Since the peak current of the station at 103.9 MHz is no more than 0.10% that of the peak current of the station at 104.3 MHz, the max resistance occurs when the peak current is .10% that of the peak current of the station at 104.3 MHz, so:

V_p/R = .001 * V_p/X_L

---> .001 R = X_L = ωL = 2πf * L

Solve for R, and I get the wrong answer.

The correct answer is apparently R = 1.49 * 10^-3 Ω

The reason why I used the inductance rather than the capacitance is because it seemed like a better number to use, since the capacitance was slightly rounded and the inductance was given.
Am I missing something? Perhaps a minor detail in the problem that I may have overlooked?

 

[gneill]

What I am stuck on is b. Here is my thought process so far:

I_p = V_p/R = V_p/X_c = V_p/X_L

This assumption is suspect. The components are in series so they won't have the same potential across all three.
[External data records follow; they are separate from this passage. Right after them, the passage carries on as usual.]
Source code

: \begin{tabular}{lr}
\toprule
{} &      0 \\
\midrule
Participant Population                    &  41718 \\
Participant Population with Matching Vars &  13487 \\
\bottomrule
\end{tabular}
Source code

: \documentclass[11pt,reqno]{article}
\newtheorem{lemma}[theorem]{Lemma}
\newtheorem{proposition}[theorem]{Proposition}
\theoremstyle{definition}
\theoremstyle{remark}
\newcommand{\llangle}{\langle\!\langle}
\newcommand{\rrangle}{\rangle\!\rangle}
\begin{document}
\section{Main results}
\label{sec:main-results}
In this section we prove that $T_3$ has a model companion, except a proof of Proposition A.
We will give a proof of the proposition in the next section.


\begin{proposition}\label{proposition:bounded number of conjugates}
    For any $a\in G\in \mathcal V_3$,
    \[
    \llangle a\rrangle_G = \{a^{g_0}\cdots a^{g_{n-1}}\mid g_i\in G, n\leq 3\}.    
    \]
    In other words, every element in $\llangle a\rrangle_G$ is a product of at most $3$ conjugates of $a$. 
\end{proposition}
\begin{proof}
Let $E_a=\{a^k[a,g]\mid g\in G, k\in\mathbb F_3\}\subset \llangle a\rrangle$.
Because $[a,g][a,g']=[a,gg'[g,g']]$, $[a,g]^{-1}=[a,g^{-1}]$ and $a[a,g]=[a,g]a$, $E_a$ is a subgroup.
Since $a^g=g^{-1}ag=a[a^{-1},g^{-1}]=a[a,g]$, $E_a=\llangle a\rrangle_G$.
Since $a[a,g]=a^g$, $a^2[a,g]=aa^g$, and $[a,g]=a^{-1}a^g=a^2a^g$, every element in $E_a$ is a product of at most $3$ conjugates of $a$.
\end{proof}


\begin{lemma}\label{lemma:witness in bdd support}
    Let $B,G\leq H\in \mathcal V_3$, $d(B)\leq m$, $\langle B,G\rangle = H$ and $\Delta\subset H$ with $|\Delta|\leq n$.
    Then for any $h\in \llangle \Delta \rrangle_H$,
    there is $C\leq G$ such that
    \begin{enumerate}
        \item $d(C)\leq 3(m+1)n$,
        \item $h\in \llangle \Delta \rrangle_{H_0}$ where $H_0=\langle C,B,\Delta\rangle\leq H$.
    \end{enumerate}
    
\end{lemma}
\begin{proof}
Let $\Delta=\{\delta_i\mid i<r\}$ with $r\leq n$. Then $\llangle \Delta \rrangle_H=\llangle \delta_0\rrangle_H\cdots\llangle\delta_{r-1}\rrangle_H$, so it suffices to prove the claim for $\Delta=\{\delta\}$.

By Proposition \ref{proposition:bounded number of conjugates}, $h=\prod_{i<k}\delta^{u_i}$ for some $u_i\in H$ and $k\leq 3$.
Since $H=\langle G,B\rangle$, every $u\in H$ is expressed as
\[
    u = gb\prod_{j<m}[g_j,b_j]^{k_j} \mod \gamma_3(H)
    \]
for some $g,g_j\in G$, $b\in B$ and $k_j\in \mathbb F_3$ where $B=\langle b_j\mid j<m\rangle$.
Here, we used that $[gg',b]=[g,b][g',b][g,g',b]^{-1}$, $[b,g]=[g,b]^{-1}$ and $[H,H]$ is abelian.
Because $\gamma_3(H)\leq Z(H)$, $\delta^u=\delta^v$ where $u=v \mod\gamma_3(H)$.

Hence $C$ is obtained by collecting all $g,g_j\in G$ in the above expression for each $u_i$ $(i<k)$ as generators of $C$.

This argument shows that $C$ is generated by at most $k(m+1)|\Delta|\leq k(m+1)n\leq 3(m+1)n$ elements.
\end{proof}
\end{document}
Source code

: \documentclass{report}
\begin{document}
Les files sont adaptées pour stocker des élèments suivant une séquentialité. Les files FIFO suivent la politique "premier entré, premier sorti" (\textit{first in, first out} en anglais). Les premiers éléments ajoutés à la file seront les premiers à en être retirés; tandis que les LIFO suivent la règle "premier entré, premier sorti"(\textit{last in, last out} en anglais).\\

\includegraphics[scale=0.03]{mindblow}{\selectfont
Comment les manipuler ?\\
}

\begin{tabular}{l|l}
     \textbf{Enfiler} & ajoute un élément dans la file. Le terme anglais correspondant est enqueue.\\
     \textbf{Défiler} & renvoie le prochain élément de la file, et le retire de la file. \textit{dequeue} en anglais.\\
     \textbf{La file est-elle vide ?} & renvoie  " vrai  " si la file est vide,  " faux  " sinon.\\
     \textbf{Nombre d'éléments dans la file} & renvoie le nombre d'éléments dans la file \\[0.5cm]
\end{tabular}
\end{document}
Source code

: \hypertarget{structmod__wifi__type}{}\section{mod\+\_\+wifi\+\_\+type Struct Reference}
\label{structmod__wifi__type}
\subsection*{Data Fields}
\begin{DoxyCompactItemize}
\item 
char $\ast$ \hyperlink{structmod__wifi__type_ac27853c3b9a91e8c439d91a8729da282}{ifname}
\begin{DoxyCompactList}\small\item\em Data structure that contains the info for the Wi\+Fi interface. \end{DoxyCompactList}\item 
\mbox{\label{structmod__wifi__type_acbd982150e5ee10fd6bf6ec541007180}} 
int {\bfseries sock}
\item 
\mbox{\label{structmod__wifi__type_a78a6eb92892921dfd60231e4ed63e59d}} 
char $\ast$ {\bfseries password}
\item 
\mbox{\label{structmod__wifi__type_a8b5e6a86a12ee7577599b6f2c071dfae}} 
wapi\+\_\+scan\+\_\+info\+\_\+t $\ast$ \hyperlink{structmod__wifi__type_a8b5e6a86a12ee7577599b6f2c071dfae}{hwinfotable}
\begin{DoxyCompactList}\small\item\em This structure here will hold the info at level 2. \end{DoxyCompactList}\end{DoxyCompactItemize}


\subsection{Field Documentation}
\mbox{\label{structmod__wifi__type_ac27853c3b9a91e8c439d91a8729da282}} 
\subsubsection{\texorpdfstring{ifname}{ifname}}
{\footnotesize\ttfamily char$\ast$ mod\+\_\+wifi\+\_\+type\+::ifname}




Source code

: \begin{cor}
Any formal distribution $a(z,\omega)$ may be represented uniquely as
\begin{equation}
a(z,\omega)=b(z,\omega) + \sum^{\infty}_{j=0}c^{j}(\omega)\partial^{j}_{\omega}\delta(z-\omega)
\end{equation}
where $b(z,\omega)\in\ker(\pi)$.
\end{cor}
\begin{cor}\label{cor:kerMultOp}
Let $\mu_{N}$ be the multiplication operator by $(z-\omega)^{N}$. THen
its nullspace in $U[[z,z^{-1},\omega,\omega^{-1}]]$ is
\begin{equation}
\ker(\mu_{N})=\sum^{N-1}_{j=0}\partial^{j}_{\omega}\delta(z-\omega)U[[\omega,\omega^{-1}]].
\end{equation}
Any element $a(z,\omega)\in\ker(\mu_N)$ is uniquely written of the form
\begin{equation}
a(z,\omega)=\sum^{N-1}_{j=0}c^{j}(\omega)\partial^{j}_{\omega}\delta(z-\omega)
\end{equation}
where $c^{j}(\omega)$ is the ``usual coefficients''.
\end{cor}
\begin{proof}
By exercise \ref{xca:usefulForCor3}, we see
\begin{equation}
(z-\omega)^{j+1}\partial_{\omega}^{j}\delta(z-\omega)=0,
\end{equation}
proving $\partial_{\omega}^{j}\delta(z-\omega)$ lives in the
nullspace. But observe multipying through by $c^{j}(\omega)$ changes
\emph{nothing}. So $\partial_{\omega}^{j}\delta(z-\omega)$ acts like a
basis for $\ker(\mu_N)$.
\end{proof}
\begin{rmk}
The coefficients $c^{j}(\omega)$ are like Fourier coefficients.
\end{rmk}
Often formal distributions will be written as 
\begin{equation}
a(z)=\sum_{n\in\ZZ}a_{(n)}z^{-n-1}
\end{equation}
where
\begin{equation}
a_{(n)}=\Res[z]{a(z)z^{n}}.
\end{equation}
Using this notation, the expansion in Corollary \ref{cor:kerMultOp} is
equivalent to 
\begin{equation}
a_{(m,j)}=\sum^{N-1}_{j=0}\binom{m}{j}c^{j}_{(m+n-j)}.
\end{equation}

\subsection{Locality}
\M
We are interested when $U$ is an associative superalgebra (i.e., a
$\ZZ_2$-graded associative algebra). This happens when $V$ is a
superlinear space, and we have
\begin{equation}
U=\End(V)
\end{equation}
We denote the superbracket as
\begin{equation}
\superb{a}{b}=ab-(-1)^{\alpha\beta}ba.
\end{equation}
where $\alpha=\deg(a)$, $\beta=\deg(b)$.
Can you write expressions for the impedance at each frequency? Leave R as a variable, but plug in the known reactances at each frequency. If you assume some source voltage E, what's an expression for the peak current given impedance Z?

 

[penguinnnnnx5]

This assumption is suspect. The components are in series so they won't have the same potential across all three.

Can you write expressions for the impedance at each frequency? Leave R as a variable, but plug in the known reactances at each frequency. If you assume some source voltage E, what's an expression for the peak current given impedance Z?

Z = √(R² + (X_L-X_C)²)

X_C,1 = 1/ (2π(104.3*10⁶) (11.64 * 10^-12)) = 131.094 Ω

X_L,1 = 2π (104.3*10⁶)(.2*10^-6) = 131.067 Ω

X_C,2 = 1/ (2π(103.9*10⁶) (11.64 * 10^-12)) = 131.599 Ω

X_L,2 = 2π (103.9*10⁶)(.2*10^-6) = 130.565 Ω

I would think that X_C,n = X_L,n and the only reason why they're not equal right now is because of the slight rounding from a, so:

Z = √(R² + (X_L-X_C)²) = R at both frequencies

Is that a wrong assumption to make?

As for the current with source voltage E, I₀ = E/Z, yes?

 

[gneill]

Z = √(R² + (X_L-X_C)²)

X_C,1 = 1/ (2π(104.3*10⁶) (11.64 * 10^-12)) = 131.094 Ω

X_L,1 = 2π (104.3*10⁶)(.2*10^-6) = 131.067 Ω

X_C,2 = 1/ (2π(103.9*10⁶) (11.64 * 10^-12)) = 131.599 Ω

X_L,2 = 2π (103.9*10⁶)(.2*10^-6) = 130.565 Ω

I would think that X_C,n = X_L,n and the only reason why they're not equal right now is because of the slight rounding from a, so:

Nope! Take a close look at the formulas for inductive and capacitive reactance. They are different because their values vary differently with respect to frequency. Only at resonance do they have the same magnitude (in fact, that's a defining characteristic of resonance).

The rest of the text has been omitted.